Residents of Badme are protesting the Ethiopian government’s move to hand over the town to Eritrea
Residents of the flashpoint town of Badme on Ethiopia’s northern border protested on Monday Prime Minister Abiy Ahmed’s move to hand over the town to Eritrea, a government spokesman said.
Abiy announced last week that he was reversing years of policy and would accept a 2002 United Nations-backed demarcation of Ethiopia’s border that would see Badme made part of Eritrea.
Reda’e Halefom, a spokesman for the regional state Tigray on Ethiopia’s border with Eritrea, told AFP around 25,000 Ethiopian residents of Badme and surrounding areas marched through the town’s streets in protest over Abiy’s announcement.
“It was very peaceful, and they simply wanted to convey their messages that they are Ethiopians and they don’t want to see the Algiers agreement implemented as it is without discussion,” Reda’e said.
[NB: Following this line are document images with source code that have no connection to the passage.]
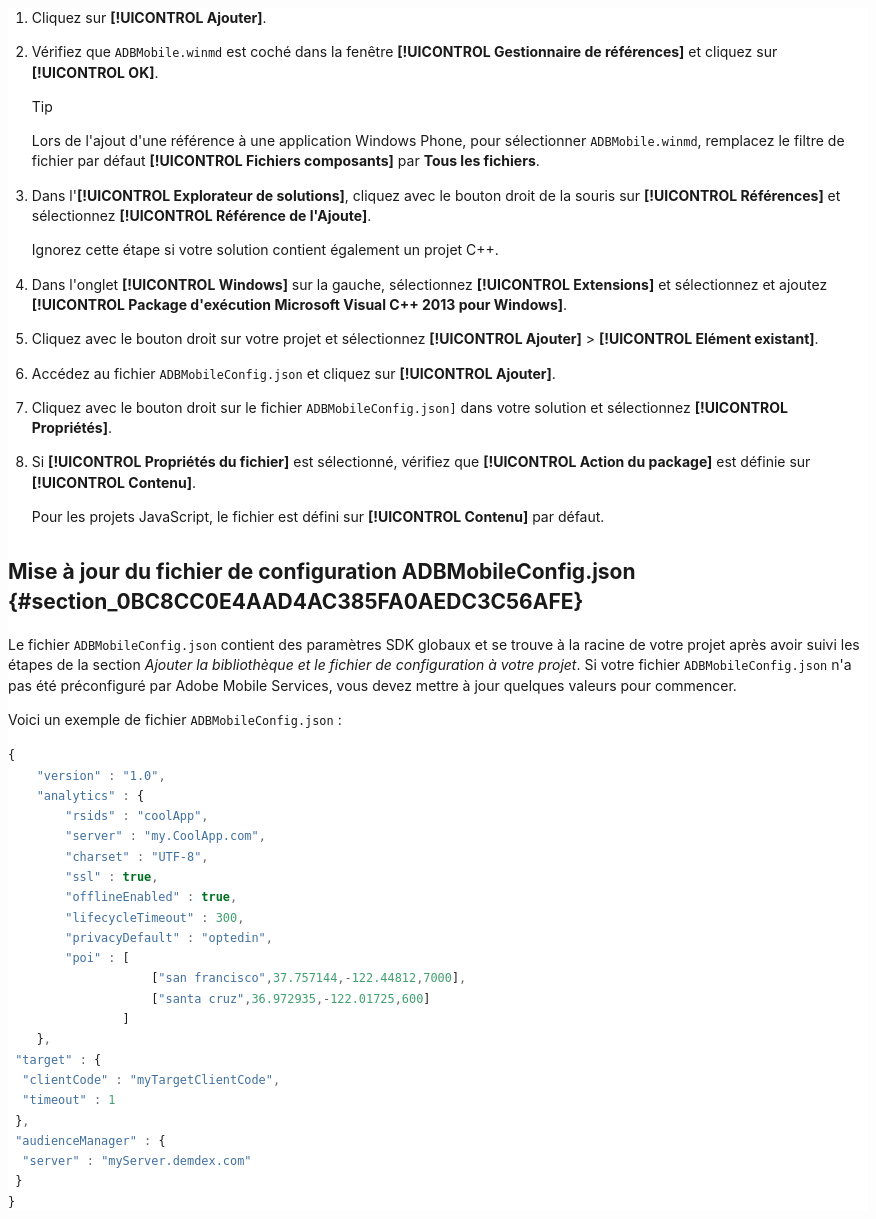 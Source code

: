 1. Cliquez sur **[!UICONTROL Ajouter]**.

1. Vérifiez que `ADBMobile.winmd` est coché dans la fenêtre **[!UICONTROL Gestionnaire de références]** et cliquez sur **[!UICONTROL OK]**.

   >[!TIP]
   >
   >Lors de l&#39;ajout d&#39;une référence à une application Windows Phone, pour sélectionner `ADBMobile.winmd`, remplacez le filtre de fichier par défaut **[!UICONTROL Fichiers composants]** par **Tous les fichiers**.

1. Dans l&#39;**[!UICONTROL Explorateur de solutions]**, cliquez avec le bouton droit de la souris sur **[!UICONTROL Références]** et sélectionnez **[!UICONTROL Référence de l&#39;Ajoute]**.

   Ignorez cette étape si votre solution contient également un projet C++.

1. Dans l&#39;onglet **[!UICONTROL Windows]** sur la gauche, sélectionnez **[!UICONTROL Extensions]** et sélectionnez et ajoutez **[!UICONTROL Package d&#39;exécution Microsoft Visual C++ 2013 pour Windows]**.

1. Cliquez avec le bouton droit sur votre projet et sélectionnez **[!UICONTROL Ajouter]** > **[!UICONTROL Elément existant]**.

1. Accédez au fichier `ADBMobileConfig.json` et cliquez sur **[!UICONTROL Ajouter]**.

1. Cliquez avec le bouton droit sur le fichier `ADBMobileConfig.json]` dans votre solution et sélectionnez **[!UICONTROL Propriétés]**.

1. Si **[!UICONTROL Propriétés du fichier]** est sélectionné, vérifiez que **[!UICONTROL Action du package]** est définie sur **[!UICONTROL Contenu]**.

   Pour les projets JavaScript, le fichier est défini sur **[!UICONTROL Contenu]** par défaut.

## Mise à jour du fichier de configuration ADBMobileConfig.json {#section_0BC8CC0E4AAD4AC385FA0AEDC3C56AFE}

Le fichier `ADBMobileConfig.json` contient des paramètres SDK globaux et se trouve à la racine de votre projet après avoir suivi les étapes de la section *Ajouter la bibliothèque et le fichier de configuration à votre projet*. Si votre fichier `ADBMobileConfig.json` n&#39;a pas été préconfiguré par Adobe Mobile Services, vous devez mettre à jour quelques valeurs pour commencer.

Voici un exemple de fichier `ADBMobileConfig.json` :

```js
{ 
    "version" : "1.0", 
    "analytics" : { 
        "rsids" : "coolApp", 
        "server" : "my.CoolApp.com", 
        "charset" : "UTF-8", 
        "ssl" : true, 
        "offlineEnabled" : true, 
        "lifecycleTimeout" : 300, 
        "privacyDefault" : "optedin", 
        "poi" : [ 
                    ["san francisco",37.757144,-122.44812,7000], 
                    ["santa cruz",36.972935,-122.01725,600] 
                ] 
    }, 
 "target" : { 
  "clientCode" : "myTargetClientCode", 
  "timeout" : 1 
 }, 
 "audienceManager" : { 
  "server" : "myServer.demdex.com" 
 } 
}
```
Signed in 2000, the Algiers agreement ended a war that had begun two years prior along Ethiopia and Eritrea’s shared border which left around 80,000 people dead.
Ethiopia refused to accept the demarcation issued two years later by the border commission, and its troops continue to occupy Badme despite the UN saying it is Eritrean territory.
Eritrea has not responded publicly to Abiy’s announcement, and Ethiopia has not said when it will pull its troops from the town.
Eritrea has used Ethiopia’s occupation of Badme as justification for a range of policies that critics say amounts to putting the country on a permanent war footing.
There is no constitution or independent media, all dissidents have been locked up or fled the country and Eritrea’s indefinite national conscription programme has been likened to slavery by the UN.